While dismissing the writ petition before it, the bench clarified that a person does not automatically lose their position merely because a regulatory action exists on record. The central bank must first complete the formal legal and administrative process required for removal.
In other words, the Court did not instruct banks to dismiss executives overnight. However, it did direct Nepal Rastra Bank to ensure strict implementation of legal provisions governing eligibility, notify concerned institutions, and conduct effective supervision.
This distinction is critical. Although the judgment does not instantly vacate positions, it significantly weakens the legal basis for individuals with recent regulatory sanctions to continue serving indefinitely.
From Legal Debate to Enforcement Stage
Following the release of the full text of the judgment, Nepal Rastra Bank informed banks and financial institutions about the ruling and indicated that implementation procedures had begun.
As a result, what was previously a legal and academic debate has now entered the enforcement phase.
Should the central bank proceed in accordance with the Court’s interpretation, the eligibility of several CEOs and directors who have received warnings, reprimands, or other sanctions within the last five years may come under review.
In recent years, NRB has publicly disclosed disciplinary actions against CEOs, directors, and financial institutions. For instance, in the Nepali month of Falgun 2082, the regulator announced warnings and financial penalties against executives and directors of several commercial banks.
However, the central bank has not released any official list identifying individuals who could be removed under the Court’s interpretation. Consequently, it would be legally premature to conclude that any particular CEO or director is certain to lose their position.
Possible Legal Challenges Ahead
The judgment is also expected to trigger further legal proceedings.
Reports suggest that some banking executives are exploring options for review petitions or other legal remedies. Individual cases may ultimately depend on the nature of the regulatory action imposed, the date of the sanction, and the specific legal circumstances involved.
Nonetheless, the ruling has undeniably strengthened the legal foundation for holding bank leaders accountable for regulatory violations.
For many observers, the verdict represents one of the most consequential judicial interventions in Nepal’s banking governance framework in recent years.
Governance Standards Under the Spotlight
Beyond its immediate legal implications, the case has reignited a broader discussion about corporate governance in Nepal’s banking industry.
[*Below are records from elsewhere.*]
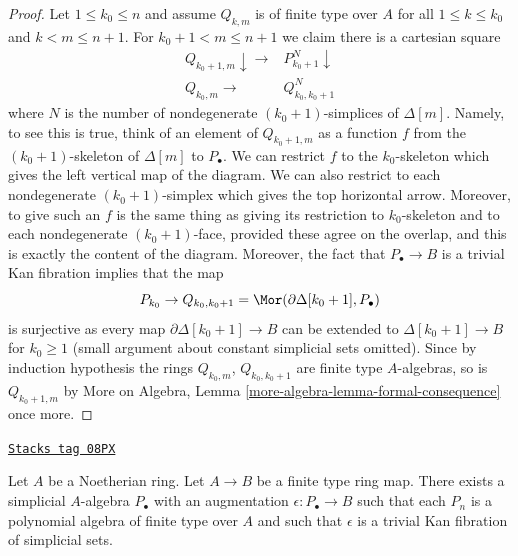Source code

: \begin{proof}
\medskip\noindent
Let $1 \leq k_0 \leq n$ and assume $Q_{k, m}$ is of finite type
over $A$ for all $1 \leq k \leq k_0$ and $k < m \leq n + 1$.
For $k_0 + 1 < m \leq n + 1$ we claim there is a cartesian square
$$
\begin{array}{cc}Q_{k_0 + 1, m} \downarrow\longrightarrow & P_{k_0 + 1}^N \downarrow \\ Q_{k_0, m} \longrightarrow & Q_{k_0, k_0 + 1}^N\end{array}
$$
where $N$ is the number of nondegenerate $(k_0 + 1)$-simplices
of $\Delta[m]$. Namely, to see this is true, think of an element of
$Q_{k_0 + 1, m}$ as a function $f$ from the $(k_0 + 1)$-skeleton
of $\Delta[m]$ to $P_\bullet$. We can restrict $f$ to the $k_0$-skeleton
which gives the left vertical map of the diagram. We can also restrict
to each nondegenerate $(k_0 + 1)$-simplex which gives the top horizontal
arrow. Moreover, to give such an $f$ is the same thing as giving its
restriction to $k_0$-skeleton and to each nondegenerate
$(k_0 + 1)$-face, provided these agree on the overlap, and this
is exactly the content of the diagram. Moreover, the fact that
$P_\bullet \to B$ is a trivial Kan fibration implies that
the map
$$
P_{k_0} \to Q_{k_0, k_0 + 1} = \Mor(\partial \Delta[k_0 + 1], P_\bullet)
$$
is surjective as every map $\partial \Delta[k_0 + 1] \to B$ can be extended
to $\Delta[k_0 + 1] \to B$ for $k_0 \geq 1$ (small argument about constant
simplicial sets omitted). Since by induction hypothesis the rings
$Q_{k_0, m}$, $Q_{k_0, k_0 + 1}$ are finite type $A$-algebras, so is
$Q_{k_0 + 1, m}$ by
More on Algebra, Lemma \ref{more-algebra-lemma-formal-consequence}
once more.
\end{proof}

\begin{proposition}[Polynomial]
\label{cotangent-proposition-polynomial}
\href{https://stacks.math.columbia.edu/tag/08PX}{\texttt{Stacks tag 08PX}}

Let $A$ be a Noetherian ring. Let $A \to B$ be a finite type ring map.
There exists a simplicial $A$-algebra $P_\bullet$ with an augmentation
$\epsilon : P_\bullet \to B$ such that each $P_n$ is a polynomial algebra
of finite type over $A$ and such that $\epsilon$ is a trivial
Kan fibration of simplicial sets.
\end{proposition}

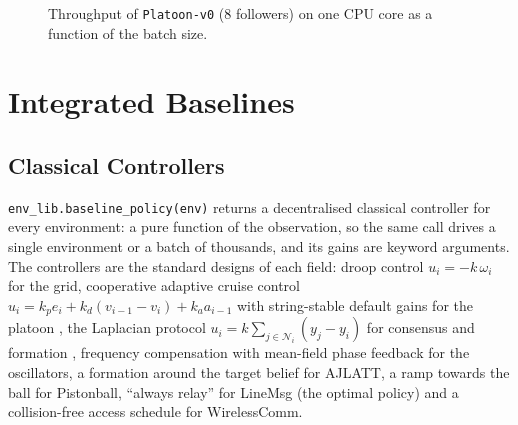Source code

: \documentclass{article}
\newcommand{\code}[1]{\texttt{#1}}
\newcommand{\envid}[1]{\texttt{#1}}
\begin{document}
\begin{figure}[t]
  \centering
  \caption{Throughput of \envid{Platoon-v0} (8 followers) on one CPU core as
    a function of the batch size.}
  \label{fig:throughput}
\end{figure}

\section{Integrated Baselines}\label{sec:baselines}

\subsection{Classical Controllers}\label{sec:classical}

\code{env\_lib.baseline\_policy(env)} returns a decentralised classical
controller for every environment: a pure function of the observation, so the
same call drives a single environment or a batch of thousands, and its gains
are keyword arguments. The controllers are the standard designs of each field:
droop control $u_i = -k\,\omega_i$ for the grid, cooperative adaptive cruise
control $u_i = k_p e_i + k_d (v_{i-1}-v_i) + k_a a_{i-1}$ with string-stable
default gains for the platoon \citep{ploeg2011cacc}, the Laplacian protocol
$u_i = k\sum_{j\in\mathcal{N}_i}(y_j-y_i)$ for consensus and formation
\citep{olfati2004consensus}, frequency compensation with mean-field phase
feedback for the oscillators, a formation around the target belief for
AJLATT, a ramp towards the ball for Pistonball, ``always relay'' for LineMsg
(the optimal policy) and a collision-free access schedule for WirelessComm.
\end{document}
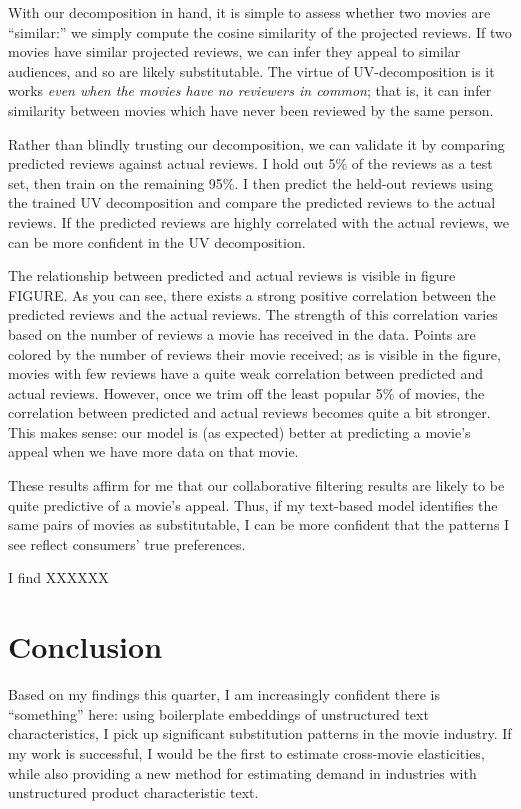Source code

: \documentclass{article}
\begin{document}
With our decomposition in hand, it is simple to assess whether two movies are ``similar:'' we simply compute the cosine similarity of the projected reviews. If two movies have similar projected reviews, we can infer they appeal to similar audiences, and so are likely substitutable. The virtue of UV-decomposition is it works \emph{even when the movies have no reviewers in common}; that is, it can infer similarity between movies which have never been reviewed by the same person.

Rather than blindly trusting our decomposition, we can validate it by comparing predicted reviews against actual reviews. I hold out 5\% of the reviews as a test set, then train on the remaining 95\%. I then predict the held-out reviews using the trained UV decomposition and compare the predicted reviews to the actual reviews. If the predicted reviews are highly correlated with the actual reviews, we can be more confident in the UV decomposition.

The relationship between predicted and actual reviews is visible in figure FIGURE. As you can see, there exists a strong positive correlation between the predicted reviews and the actual reviews. The strength of this correlation varies based on the number of reviews a movie has received in the data. Points are colored by the number of reviews their movie received; as is visible in the figure, movies with few reviews have a quite weak correlation between predicted and actual reviews. However, once we trim off the least popular 5\% of movies, the correlation between predicted and actual reviews becomes quite a bit stronger. This makes sense: our model is (as expected) better at predicting a movie's appeal when we have more data on that movie.

These results affirm for me that our collaborative filtering results are likely to be quite predictive of a movie's appeal. Thus, if my text-based model identifies the same pairs of movies as substitutable, I can be more confident that the patterns I see reflect consumers' true preferences. 

I find XXXXXX



\section{Conclusion}

Based on my findings this quarter, I am increasingly confident there is ``something'' here: using boilerplate embeddings of unstructured text characteristics, I pick up significant substitution patterns in the movie industry. If my work is successful, I would be the first to estimate cross-movie elasticities, while also providing a new method for estimating demand in industries with unstructured product characteristic text.
\end{document}

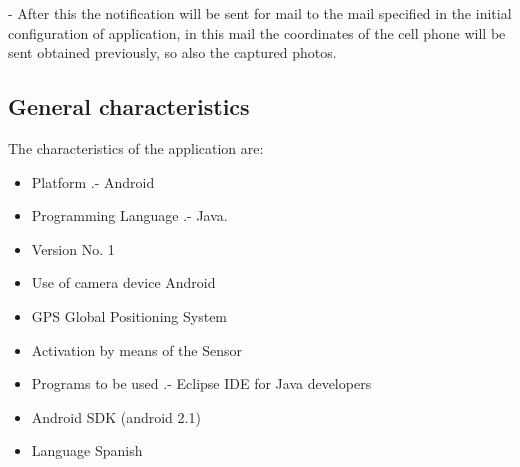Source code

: \documentclass[12pt,letterpaper]{article}
\begin{document}
 - After this the notification will be sent for mail to the mail specified in the initial configuration of application, in this mail the coordinates of the cell phone will be sent obtained previously, so also the captured photos.
 
    
  
   \subsection{General characteristics}
   The characteristics of the application are:
   
   \begin{itemize}
   
   \item Platform .- Android
   \item Programming Language .- Java.
\newpage
   \item Version No. 1
   \item Use of camera device Android
   \item GPS Global Positioning System
   \item Activation by means of the Sensor
   \item Programs to be used .- Eclipse IDE for Java developers
   \item Android SDK (android 2.1)
   \item Language{\tiny } Spanish
   
   
   \end{itemize}
\end{document}
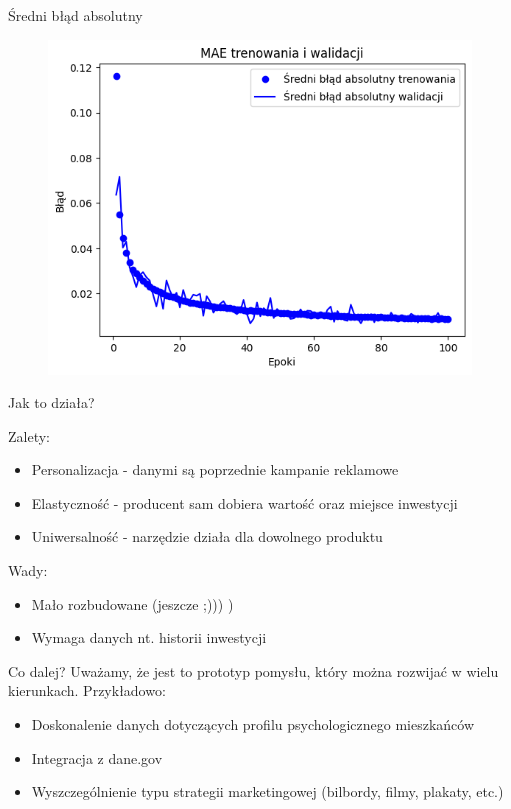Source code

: \documentclass{beamer}
\begin{document}
\begin{frame}{Średni błąd absolutny}
\begin{figure}
    \centering
    \includegraphics[width=0.7\linewidth]{mae.png}
\end{figure}
\end{frame}


\begin{frame}[t]{Jak to działa?}

{\Large Zalety:}
\vspace{0.5cm}
\begin{itemize}
    \item Personalizacja - danymi są poprzednie kampanie reklamowe
    \item Elastyczność - producent sam dobiera wartość oraz miejsce inwestycji
    \item Uniwersalność - narzędzie działa dla dowolnego produktu
\end{itemize}

\pause

\vspace{1cm}

{\Large Wady:}
\vspace{0.5cm}
\begin{itemize}
    \item Mało rozbudowane (jeszcze ;))) )
    \item Wymaga danych nt. historii inwestycji
\end{itemize}

\end{frame}

\begin{frame}{Co dalej?}
Uważamy, że jest to prototyp pomysłu, który można rozwijać w wielu kierunkach. Przykładowo:
\begin{itemize}
    \item Doskonalenie danych dotyczących profilu psychologicznego mieszkańców
    \item Integracja z dane.gov
    \item Wyszczególnienie typu strategii marketingowej (bilbordy, filmy, plakaty, etc.)
\end{itemize}

\end{frame}
\end{document}
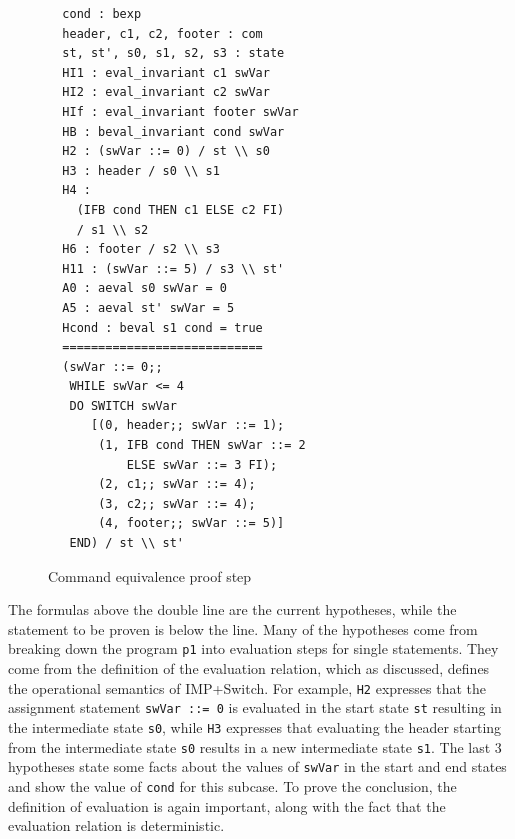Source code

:\documentclass[compsoc,conference,a4paper,10pt,times]{IEEEtran}
\begin{document}
\begin{figure}
\begin{verbatim}
  cond : bexp
  header, c1, c2, footer : com
  st, st', s0, s1, s2, s3 : state
  HI1 : eval_invariant c1 swVar
  HI2 : eval_invariant c2 swVar
  HIf : eval_invariant footer swVar
  HB : beval_invariant cond swVar
  H2 : (swVar ::= 0) / st \\ s0
  H3 : header / s0 \\ s1
  H4 : 
    (IFB cond THEN c1 ELSE c2 FI) 
    / s1 \\ s2
  H6 : footer / s2 \\ s3
  H11 : (swVar ::= 5) / s3 \\ st'
  A0 : aeval s0 swVar = 0
  A5 : aeval st' swVar = 5
  Hcond : beval s1 cond = true
  ============================
  (swVar ::= 0;;
   WHILE swVar <= 4
   DO SWITCH swVar
      [(0, header;; swVar ::= 1);
       (1, IFB cond THEN swVar ::= 2 
           ELSE swVar ::= 3 FI);
       (2, c1;; swVar ::= 4);
       (3, c2;; swVar ::= 4);
       (4, footer;; swVar ::= 5)]
   END) / st \\ st'
\end{verbatim}
\caption{Command equivalence proof step}
    \label{comequiproof}
\end{figure}

The formulas above the double line are the current hypotheses, while the statement to be proven is below the line. Many of the hypotheses come from breaking down the program \texttt{p1} into evaluation steps for single statements. They come from the definition of the evaluation relation, which as discussed, defines the operational semantics of IMP+Switch.  For example, \texttt{H2} expresses that the assignment statement \texttt{swVar ::= 0} is evaluated in the start state \texttt{st} resulting in the intermediate state \texttt{s0}, while \texttt{H3} expresses that evaluating the header starting from the intermediate state \texttt{s0} results in a new intermediate state \texttt{s1}.  The last 3 hypotheses state some facts about the values of \texttt{swVar} in the start and end states and show the value of \texttt{cond} for this subcase. To prove the conclusion, the definition of evaluation is again important, along with the fact that the evaluation relation is deterministic.
\end{document}
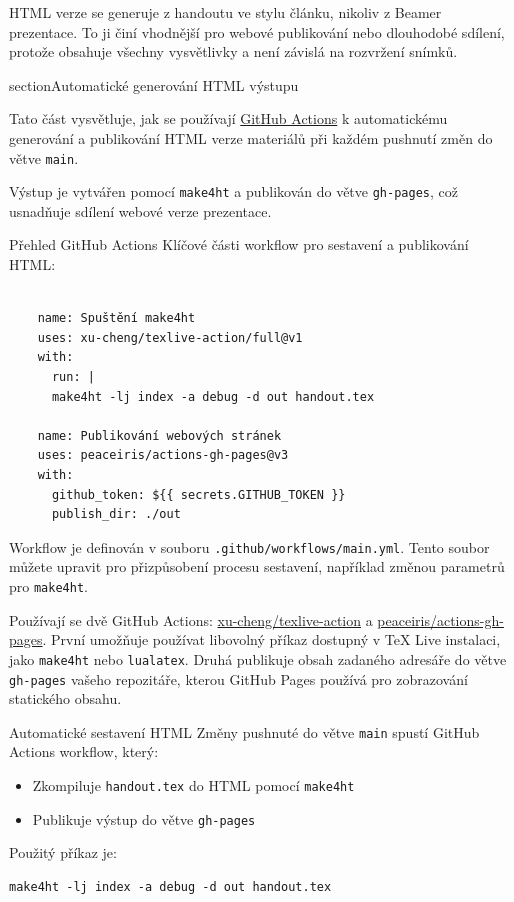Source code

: HTML verze se generuje z handoutu ve stylu článku, nikoliv z Beamer prezentace.
To ji činí vhodnější pro webové publikování nebo dlouhodobé sdílení, protože
obsahuje všechny vysvětlivky a není závislá na rozvržení snímků.

section{Automatické generování HTML výstupu}

Tato část vysvětluje, jak se používají \href{https://docs.github.com/en/actions/writing-workflows/quickstart}{GitHub Actions} k automatickému generování a publikování HTML verze materiálů při každém pushnutí změn do větve \texttt{main}.

Výstup je vytvářen pomocí \texttt{make4ht} a publikován do větve \texttt{gh-pages}, což usnadňuje sdílení webové verze prezentace.

\begin{frame}[fragile]{Přehled GitHub Actions}
Klíčové části workflow pro sestavení a publikování HTML:

\begin{verbatim}

    name: Spuštění make4ht
    uses: xu-cheng/texlive-action/full@v1
    with:
      run: |
      make4ht -lj index -a debug -d out handout.tex

    name: Publikování webových stránek
    uses: peaceiris/actions-gh-pages@v3
    with:
      github_token: ${{ secrets.GITHUB_TOKEN }}
      publish_dir: ./out
\end{verbatim}

\end{frame}

Workflow je definován v souboru \texttt{.github/workflows/main.yml}.
Tento soubor můžete upravit pro přizpůsobení procesu sestavení, například změnou parametrů pro \texttt{make4ht}.

Používají se dvě GitHub Actions: \href{https://github.com/xu-cheng/texlive-action}{xu-cheng/texlive-action}
a \href{https://github.com/peaceiris/actions-gh-pages}{peaceiris/actions-gh-pages}.
První umožňuje používat libovolný příkaz dostupný v TeX Live instalaci, jako \texttt{make4ht} nebo \texttt{lualatex}.
Druhá publikuje obsah zadaného adresáře do větve \texttt{gh-pages} vašeho repozitáře,
kterou GitHub Pages používá pro zobrazování statického obsahu.

\begin{frame}[fragile]{Automatické sestavení HTML}
Změny pushnuté do větve \texttt{main} spustí GitHub Actions workflow, který:

\begin{itemize}
\item Zkompiluje \texttt{handout.tex} do HTML pomocí \texttt{make4ht}
\item Publikuje výstup do větve \texttt{gh-pages}
\end{itemize}

Použitý příkaz je:

\begin{verbatim}
make4ht -lj index -a debug -d out handout.tex
\end{verbatim}
\end{frame}

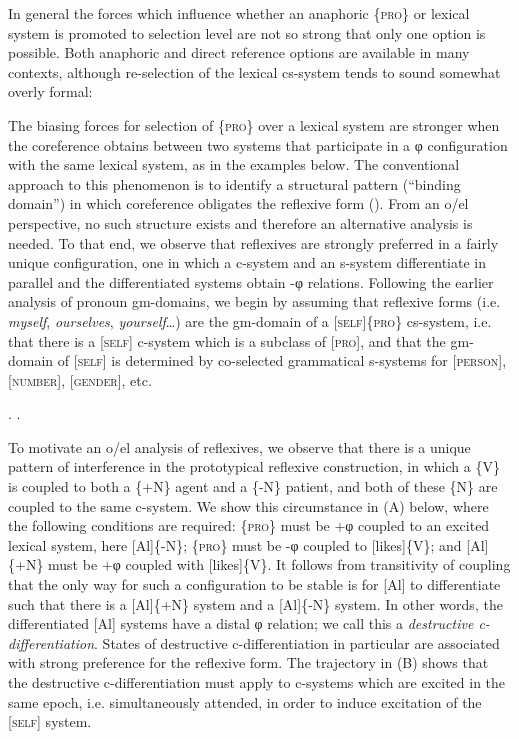 In general the forces which influence whether an anaphoric \{\textsc{pro}\} or lexical system is promoted to selection level are not so strong that only one option is possible. Both anaphoric and direct reference options are available in many contexts, although re-selection of the lexical cs-system tends to sound somewhat overly formal:

\ea
\z
\z

  The biasing forces for selection of \{\textsc{pro}\} over a lexical system are stronger when the coreference obtains between two systems that participate in a φ configuration with the same lexical system, as in the examples below. The conventional approach to this phenomenon is to identify a structural pattern (“binding domain”) in which coreference obligates the reflexive form (\citealt{Chomsky19821993,Haegeman1994,Reinhart1976,Safir2004}). From an o/el perspective, no such structure exists and therefore an alternative analysis is needed. To that end, we observe that reflexives are strongly preferred in a fairly unique configuration, one in which a c-system and an s-system differentiate in parallel and the differentiated systems obtain -φ relations. Following the earlier analysis of pronoun gm-domains, we begin by assuming that reflexive forms (i.e. \textit{myself}, \textit{ourselves}, \textit{yourself}…) are the gm-domain of a [\textsc{self}]\{\textsc{pro}\} cs-system, i.e. that there is a [\textsc{self}] c-system which is a subclass of [\textsc{pro}], and that the gm-domain of [\textsc{self}] is determined by co-selected grammatical s-systems for [\textsc{person}], [\textsc{number}], [\textsc{gender}], etc. 

\ea
{}.      
.        
\z
\z

  To motivate an o/el analysis of reflexives, we observe that there is a unique pattern of interference in the prototypical reflexive construction, in which a \{V\} is coupled to both a \{+N\} agent and a \{-N\} patient, and both of these \{N\} are coupled to the same c-system. We show this circumstance in (A) below, where the following conditions are required: \{\textsc{pro}\} must be +φ coupled to an excited lexical system, here [Al]\{-N\}; \{\textsc{pro}\} must be -φ coupled to [likes]\{V\}; and [Al]\{+N\} must be +φ coupled with [likes]\{V\}. It follows from transitivity of coupling that the only way for such a configuration to be stable is for [Al] to differentiate such that there is a [Al]\{+N\} system and a [Al]\{-N\} system. In other words, the differentiated [Al] systems have a distal φ relation; we call this a \textit{destructive c-differentiation}. States of destructive c-differentiation in particular are associated with strong preference for the reflexive form. The trajectory in (B) shows that the destructive c-differentiation must apply to c-systems which are excited in the same epoch, i.e. simultaneously attended, in order to induce excitation of the [\textsc{self}] system.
Over the past several years, Nepal Rastra Bank has increased enforcement actions against banks and financial institutions for violations ranging from non-compliance with directives to weaknesses in risk management, loan classification errors, and other regulatory shortcomings.
While this reflects greater regulatory vigilance, frequent disciplinary actions also raise concerns about underlying governance weaknesses within financial institutions.
Repeated violations of similar nature suggest that governance mechanisms may not yet be functioning as effectively as intended.
At the heart of this debate are bank CEOs and boards of directors—the two pillars responsible for ensuring sound governance.
Critics argue that in some Nepali banks, boards have moved beyond their strategic oversight role and become directly involved in day-to-day management decisions. Such practices can blur the distinction between governance and management, creating accountability challenges and weakening institutional controls.
Under international best practices, boards are expected to focus on strategy, oversight, risk governance, and accountability, while executive management is entrusted with the institution’s daily operations.
When these roles overlap or conflict, governance standards can suffer.
A Turning Point for Nepal’s Banking Sector
The Supreme Court’s latest precedent may ultimately prove to be a watershed moment for Nepal’s banking industry.
By affirming that even seemingly minor regulatory sanctions can carry serious consequences for leadership eligibility, the Court has sent a strong message about accountability at the highest levels of financial institutions.
Whether the ruling leads to the removal of executives, legal appeals, or regulatory reforms remains to be seen. What is already clear, however, is that governance, compliance, and regulatory integrity have become central issues in Nepal’s banking landscape.
The coming months will reveal how aggressively Nepal Rastra Bank enforces the Court’s interpretation—and whether Nepal’s banks are prepared to meet a higher standard of corporate governance.